Berbulan-bulan kemudian, aku sudah mulai membuang jauh-jauh pikiran dan kenangan tentang
dirinya. Sampai akhirnya ketika sedang ditugaskan kerja ke kota Surabaya, aku bertemu dengan Sinta.

“Adi? Kenapa kamu ada disini?” ujarnya seraya tersenyum. Segera ku jawab sapaannya,
sehingga kami berdua mengobrol sampai lupa waktu.

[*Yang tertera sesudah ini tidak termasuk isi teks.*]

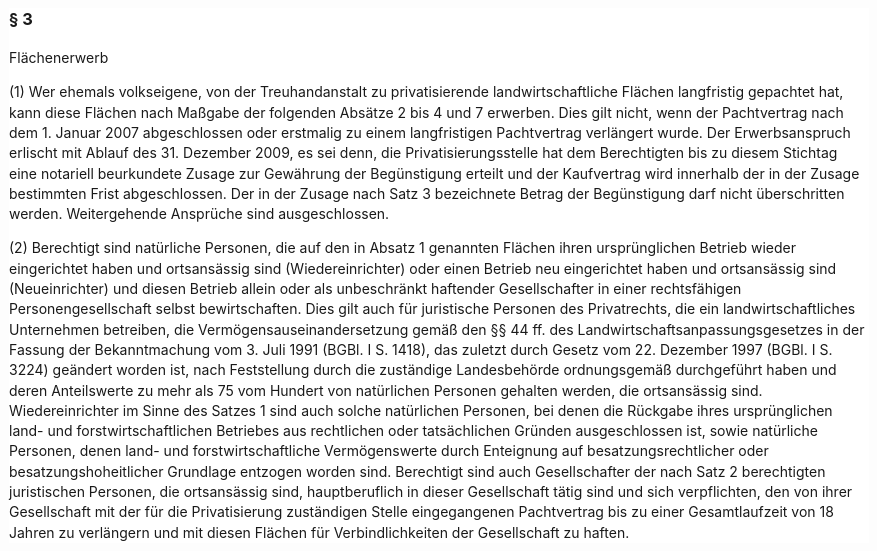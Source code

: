 </div>

</div>

</div>

</div>

<span id="BJNR262800994BJNE000307377.html"></span>

### § 3  
Flächenerwerb

<div>

<div class="jnhtml">

<div>

<div class="jurAbsatz">

(1) Wer ehemals volkseigene, von der Treuhandanstalt zu privatisierende
landwirtschaftliche Flächen langfristig gepachtet hat, kann diese
Flächen nach Maßgabe der folgenden Absätze 2 bis 4 und 7 erwerben. Dies
gilt nicht, wenn der Pachtvertrag nach dem 1. Januar 2007 abgeschlossen
oder erstmalig zu einem langfristigen Pachtvertrag verlängert wurde. Der
Erwerbsanspruch erlischt mit Ablauf des 31. Dezember 2009, es sei denn,
die Privatisierungsstelle hat dem Berechtigten bis zu diesem Stichtag
eine notariell beurkundete Zusage zur Gewährung der Begünstigung erteilt
und der Kaufvertrag wird innerhalb der in der Zusage bestimmten Frist
abgeschlossen. Der in der Zusage nach Satz 3 bezeichnete Betrag der
Begünstigung darf nicht überschritten werden. Weitergehende Ansprüche
sind ausgeschlossen.

</div>

<div class="jurAbsatz">

(2) Berechtigt sind natürliche Personen, die auf den in Absatz 1
genannten Flächen ihren ursprünglichen Betrieb wieder eingerichtet haben
und ortsansässig sind (Wiedereinrichter) oder einen Betrieb neu
eingerichtet haben und ortsansässig sind (Neueinrichter) und diesen
Betrieb allein oder als unbeschränkt haftender Gesellschafter in einer
rechtsfähigen Personengesellschaft selbst bewirtschaften. Dies gilt auch
für juristische Personen des Privatrechts, die ein landwirtschaftliches
Unternehmen betreiben, die Vermögensauseinandersetzung gemäß den §§ 44
ff. des Landwirtschaftsanpassungsgesetzes in der Fassung der
Bekanntmachung vom 3. Juli 1991 (BGBl. I S. 1418), das zuletzt durch
Gesetz vom 22. Dezember 1997 (BGBl. I S. 3224) geändert worden ist, nach
Feststellung durch die zuständige Landesbehörde ordnungsgemäß
durchgeführt haben und deren Anteilswerte zu mehr als 75 vom Hundert
von natürlichen Personen gehalten werden, die ortsansässig sind.
Wiedereinrichter im Sinne des Satzes 1 sind auch solche natürlichen
Personen, bei denen die Rückgabe ihres ursprünglichen land- und
forstwirtschaftlichen Betriebes aus rechtlichen oder tatsächlichen
Gründen ausgeschlossen ist, sowie natürliche Personen, denen land- und
forstwirtschaftliche Vermögenswerte durch Enteignung auf
besatzungsrechtlicher oder besatzungshoheitlicher Grundlage entzogen
worden sind. Berechtigt sind auch Gesellschafter der nach Satz 2
berechtigten juristischen Personen, die ortsansässig sind,
hauptberuflich in dieser Gesellschaft tätig sind und sich verpflichten,
den von ihrer Gesellschaft mit der für die Privatisierung zuständigen
Stelle eingegangenen Pachtvertrag bis zu einer Gesamtlaufzeit von 18
Jahren zu verlängern und mit diesen Flächen für Verbindlichkeiten der
Gesellschaft zu haften.
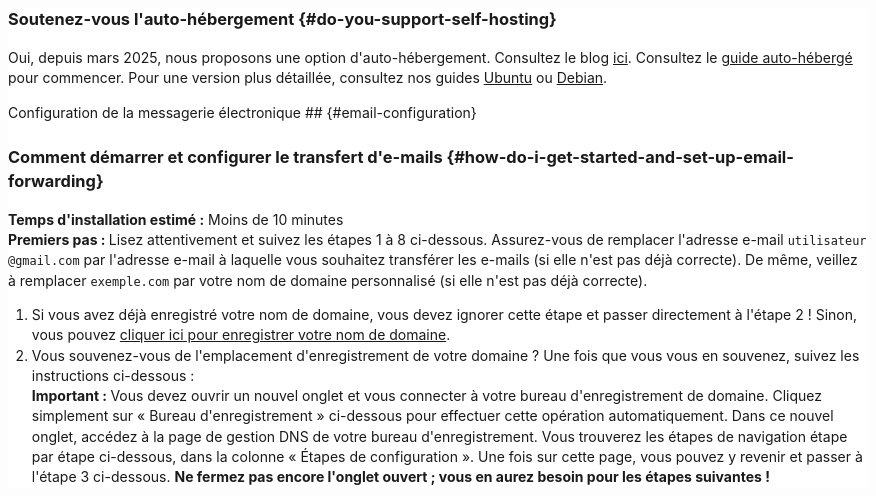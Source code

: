 ### Soutenez-vous l'auto-hébergement {#do-you-support-self-hosting}

Oui, depuis mars 2025, nous proposons une option d'auto-hébergement. Consultez le blog [ici](https://forwardemail.net/blog/docs/self-hosted-solution). Consultez le [guide auto-hébergé](https://forwardemail.net/self-hosted) pour commencer. Pour une version plus détaillée, consultez nos guides [Ubuntu](https://forwardemail.net/guides/selfhosted-on-ubuntu) ou [Debian](https://forwardemail.net/guides/selfhosted-on-debian).

Configuration de la messagerie électronique ## {#email-configuration}

### Comment démarrer et configurer le transfert d'e-mails {#how-do-i-get-started-and-set-up-email-forwarding}

<div class="alert my-3 bg-dark border-themed text-white d-inline-block">
<i class="fa fa-stopwatch font-weight-bold"></i>
<strong class="font-weight-bold">Temps d'installation estimé :</strong>
<span>Moins de 10 minutes</span>
</div>

<div class="alert my-3 alert-success">
<i class="fa fa-bullhorn font-weight-bold"></i>
<strong class="font-weight-bold">
Premiers pas :
</strong>
<span>
Lisez attentivement et suivez les étapes 1 à 8 ci-dessous. Assurez-vous de remplacer l'adresse e-mail <code>utilisateur@gmail.com</code> par l'adresse e-mail à laquelle vous souhaitez transférer les e-mails (si elle n'est pas déjà correcte). De même, veillez à remplacer <code>exemple.com</code> par votre nom de domaine personnalisé (si elle n'est pas déjà correcte).
</span>
</div>

<ol>
<li class="mb-2 mb-md-3 mb-lg-5">Si vous avez déjà enregistré votre nom de domaine, vous devez ignorer cette étape et passer directement à l'étape 2 ! Sinon, vous pouvez <a href="/domain-registration" rel="noopener noreferrer">cliquer ici pour enregistrer votre nom de domaine</a>.</li>
<li class="mb-2 mb-md-3 mb-lg-5">
Vous souvenez-vous de l'emplacement d'enregistrement de votre domaine ? Une fois que vous vous en souvenez, suivez les instructions ci-dessous :

<div class="alert my-3 alert-warning">
<i class="fa fa-exclamation-circle font-weight-bold"></i>
<strong class="font-weight-bold">
Important :
</strong>
<span>
Vous devez ouvrir un nouvel onglet et vous connecter à votre bureau d'enregistrement de domaine. Cliquez simplement sur « Bureau d'enregistrement » ci-dessous pour effectuer cette opération automatiquement. Dans ce nouvel onglet, accédez à la page de gestion DNS de votre bureau d'enregistrement. Vous trouverez les étapes de navigation étape par étape ci-dessous, dans la colonne « Étapes de configuration ». Une fois sur cette page, vous pouvez y revenir et passer à l'étape 3 ci-dessous.
<strong class="font-weight-bold">Ne fermez pas encore l'onglet ouvert ; vous en aurez besoin pour les étapes suivantes !</strong>
</span>
</div>
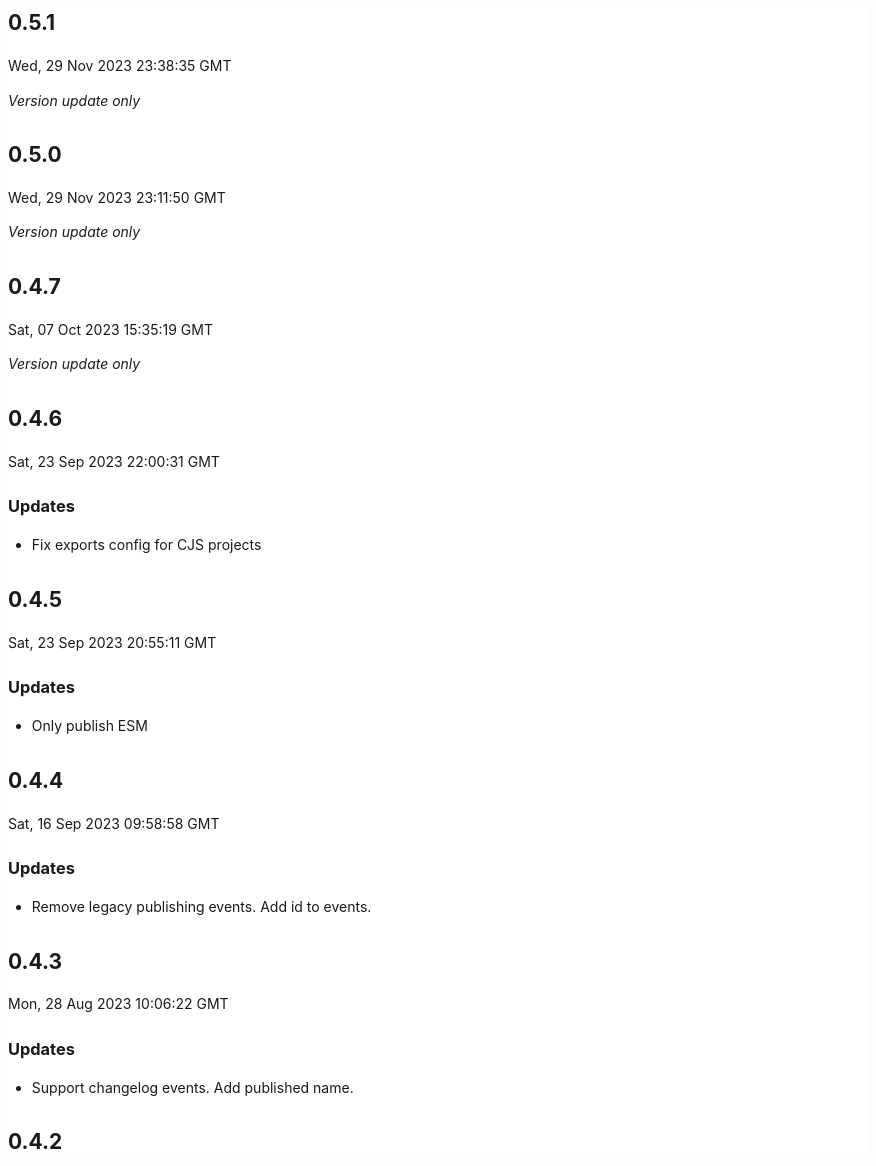 ## 0.5.1

Wed, 29 Nov 2023 23:38:35 GMT

_Version update only_

## 0.5.0

Wed, 29 Nov 2023 23:11:50 GMT

_Version update only_

## 0.4.7

Sat, 07 Oct 2023 15:35:19 GMT

_Version update only_

## 0.4.6

Sat, 23 Sep 2023 22:00:31 GMT

### Updates

- Fix exports config for CJS projects

## 0.4.5

Sat, 23 Sep 2023 20:55:11 GMT

### Updates

- Only publish ESM

## 0.4.4

Sat, 16 Sep 2023 09:58:58 GMT

### Updates

- Remove legacy publishing events. Add id to events.

## 0.4.3

Mon, 28 Aug 2023 10:06:22 GMT

### Updates

- Support changelog events. Add published name.

## 0.4.2
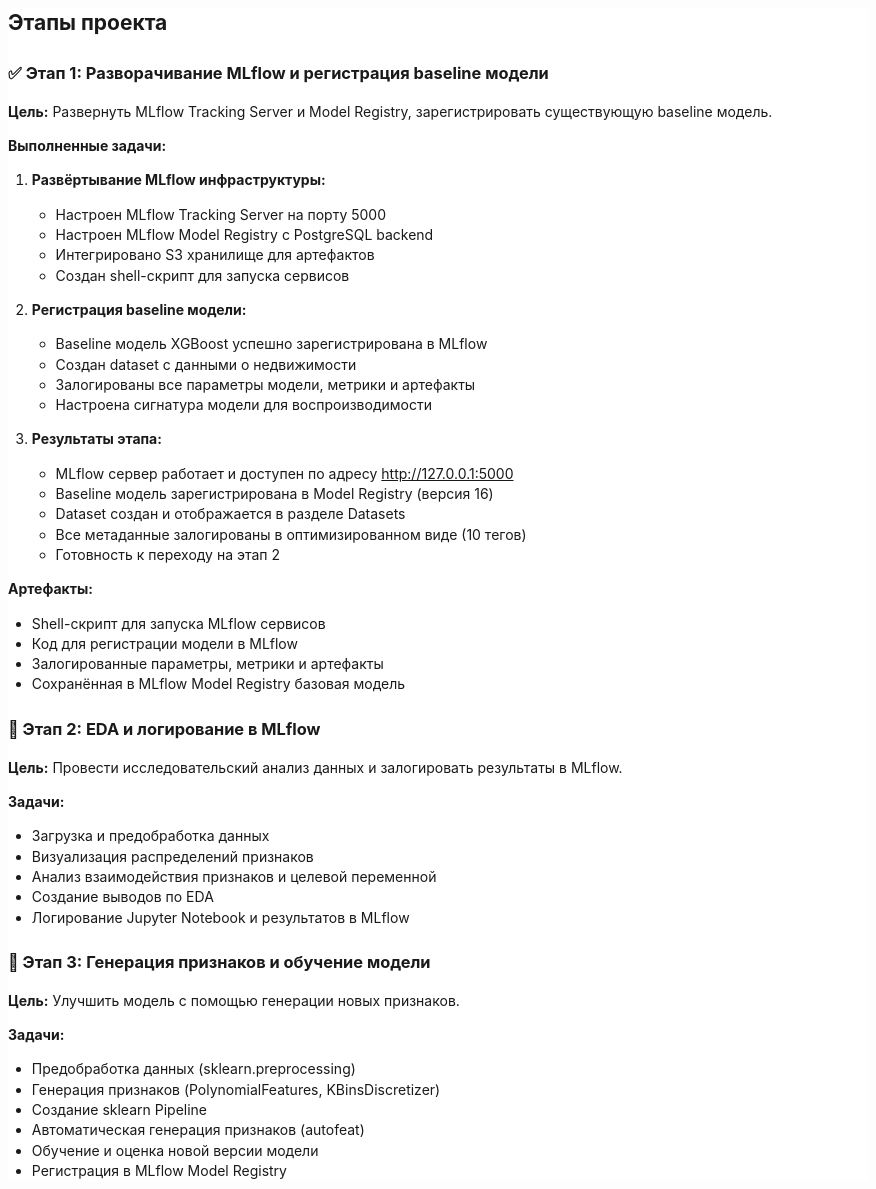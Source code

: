 ## Этапы проекта

### ✅ Этап 1: Разворачивание MLflow и регистрация baseline модели

**Цель:** Развернуть MLflow Tracking Server и Model Registry, зарегистрировать существующую baseline модель.

**Выполненные задачи:**

1. **Развёртывание MLflow инфраструктуры:**
   - Настроен MLflow Tracking Server на порту 5000
   - Настроен MLflow Model Registry с PostgreSQL backend
   - Интегрировано S3 хранилище для артефактов
   - Создан shell-скрипт для запуска сервисов

2. **Регистрация baseline модели:**
   - Baseline модель XGBoost успешно зарегистрирована в MLflow
   - Создан dataset с данными о недвижимости
   - Залогированы все параметры модели, метрики и артефакты
   - Настроена сигнатура модели для воспроизводимости

3. **Результаты этапа:**
   - MLflow сервер работает и доступен по адресу http://127.0.0.1:5000
   - Baseline модель зарегистрирована в Model Registry (версия 16)
   - Dataset создан и отображается в разделе Datasets
   - Все метаданные залогированы в оптимизированном виде (10 тегов)
   - Готовность к переходу на этап 2

**Артефакты:**
- Shell-скрипт для запуска MLflow сервисов
- Код для регистрации модели в MLflow
- Залогированные параметры, метрики и артефакты
- Сохранённая в MLflow Model Registry базовая модель

### 🔄 Этап 2: EDA и логирование в MLflow

**Цель:** Провести исследовательский анализ данных и залогировать результаты в MLflow.

**Задачи:**
- Загрузка и предобработка данных
- Визуализация распределений признаков
- Анализ взаимодействия признаков и целевой переменной
- Создание выводов по EDA
- Логирование Jupyter Notebook и результатов в MLflow

### 🔄 Этап 3: Генерация признаков и обучение модели

**Цель:** Улучшить модель с помощью генерации новых признаков.

**Задачи:**
- Предобработка данных (sklearn.preprocessing)
- Генерация признаков (PolynomialFeatures, KBinsDiscretizer)
- Создание sklearn Pipeline
- Автоматическая генерация признаков (autofeat)
- Обучение и оценка новой версии модели
- Регистрация в MLflow Model Registry
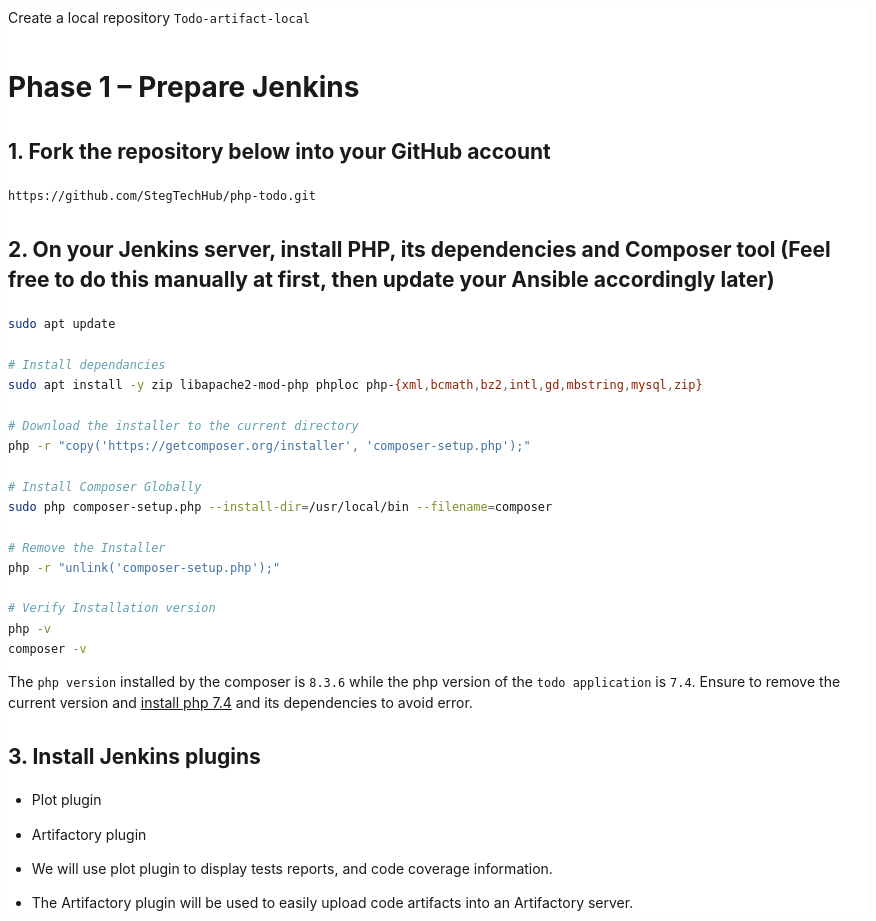 

Create a local repository `Todo-artifact-local`




# Phase 1 – Prepare Jenkins

## 1. Fork the repository below into your GitHub account

```bash
https://github.com/StegTechHub/php-todo.git
```


## 2. On your Jenkins server, install PHP, its dependencies and Composer tool (Feel free to do this manually at first, then update your Ansible accordingly later)

```bash
sudo apt update

# Install dependancies
sudo apt install -y zip libapache2-mod-php phploc php-{xml,bcmath,bz2,intl,gd,mbstring,mysql,zip}

# Download the installer to the current directory
php -r "copy('https://getcomposer.org/installer', 'composer-setup.php');"

# Install Composer Globally
sudo php composer-setup.php --install-dir=/usr/local/bin --filename=composer

# Remove the Installer
php -r "unlink('composer-setup.php');"

# Verify Installation version
php -v
composer -v
```


The `php version` installed by the composer is `8.3.6` while the php version of the `todo application` is `7.4`. Ensure to remove the current version and [install php 7.4](https://www.digitalocean.com/community/questions/how-to-update-the-php-to-7-4) and its dependencies to avoid error.

## 3. Install Jenkins plugins

- Plot plugin



- Artifactory plugin



- We will use plot plugin to display tests reports, and code coverage information.
- The Artifactory plugin will be used to easily upload code artifacts into an Artifactory server.

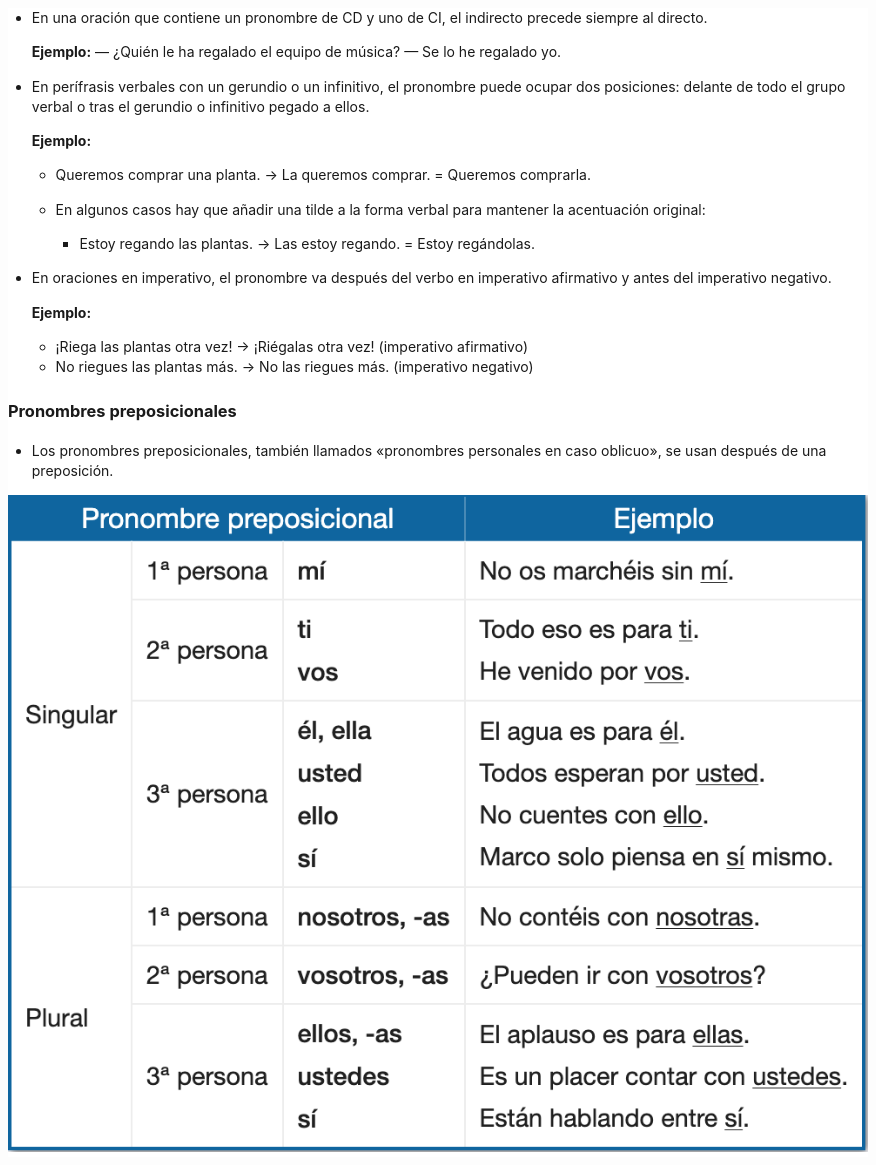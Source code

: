 * En una oración que contiene un pronombre de CD y uno de CI, el indirecto precede siempre al directo.

  **Ejemplo:**
    — ¿Quién le ha regalado el equipo de música?
    — Se lo he regalado yo.

* En perífrasis verbales con un gerundio o un infinitivo, el pronombre puede ocupar dos posiciones: delante de todo el grupo verbal o tras el gerundio o infinitivo pegado a ellos.

  **Ejemplo:**

    - Queremos comprar una planta. → La queremos comprar. = Queremos comprarla.
  
  * En algunos casos hay que añadir una tilde a la forma verbal para mantener la acentuación original:

    - Estoy regando las plantas. → Las estoy regando. = Estoy regándolas.

* En oraciones en imperativo, el pronombre va después del verbo en imperativo afirmativo y antes del imperativo negativo.

  **Ejemplo:**
  - ¡Riega las plantas otra vez! → ¡Riégalas otra vez! (imperativo afirmativo)
  - No riegues las plantas más. → No las riegues más. (imperativo negativo)


### Pronombres preposicionales

* Los pronombres preposicionales, también llamados «pronombres personales en caso oblicuo», se usan después de una preposición.

![Pronombres preposicionales](img/pronombres-preposicionales.png)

Waktu terasa cepat berlalu dan hari demi hari kulalui bersamanya sebagai rekan kerja di satu
kantor. Jujur saja, aku merasa nyaman ketika di dekatnya. Karena hampir kegiatan kerja seperti meeting
bertemu dengan client dan juga bekerja sama saat bekerja, hampir kita lakukan bersama. Beberapa
bulan kemudian, benih-benih cinta mulai muncul dipikiranku. Aku ingin sekali mencoba mengungkapkan
perasaanku kepada Sinta tetapi aku takut jika dia tidak menanggapinya karena dulu aku pernah melukai
hatinya. Tapi jika berada di dekatnya... bahagia, keceriaan, canda dan tawa selalu ku rasakan begitu saja,
bisa dibilang aku sangat nyaman berada di dekatnya, sangat amat nyaman dan berbeda seperti Mona.

Satun tahun kemudian, aku dan dia menjalin hubungan sebagai sepasang kekasih yang terbilang
sudah lama. Kebahagiaan hidup ku, rasanya hampir sudah lengkap ketika ia melengkapi hari ku disaat
susah, senang dan sedih. Sehingga... terbesit dipikiran ku untuk meminta izin dan restu kedua orang
tuanya agar dapat melamar dan meminangnya. Akhirnya, restu mereka sudah ku dapatkan.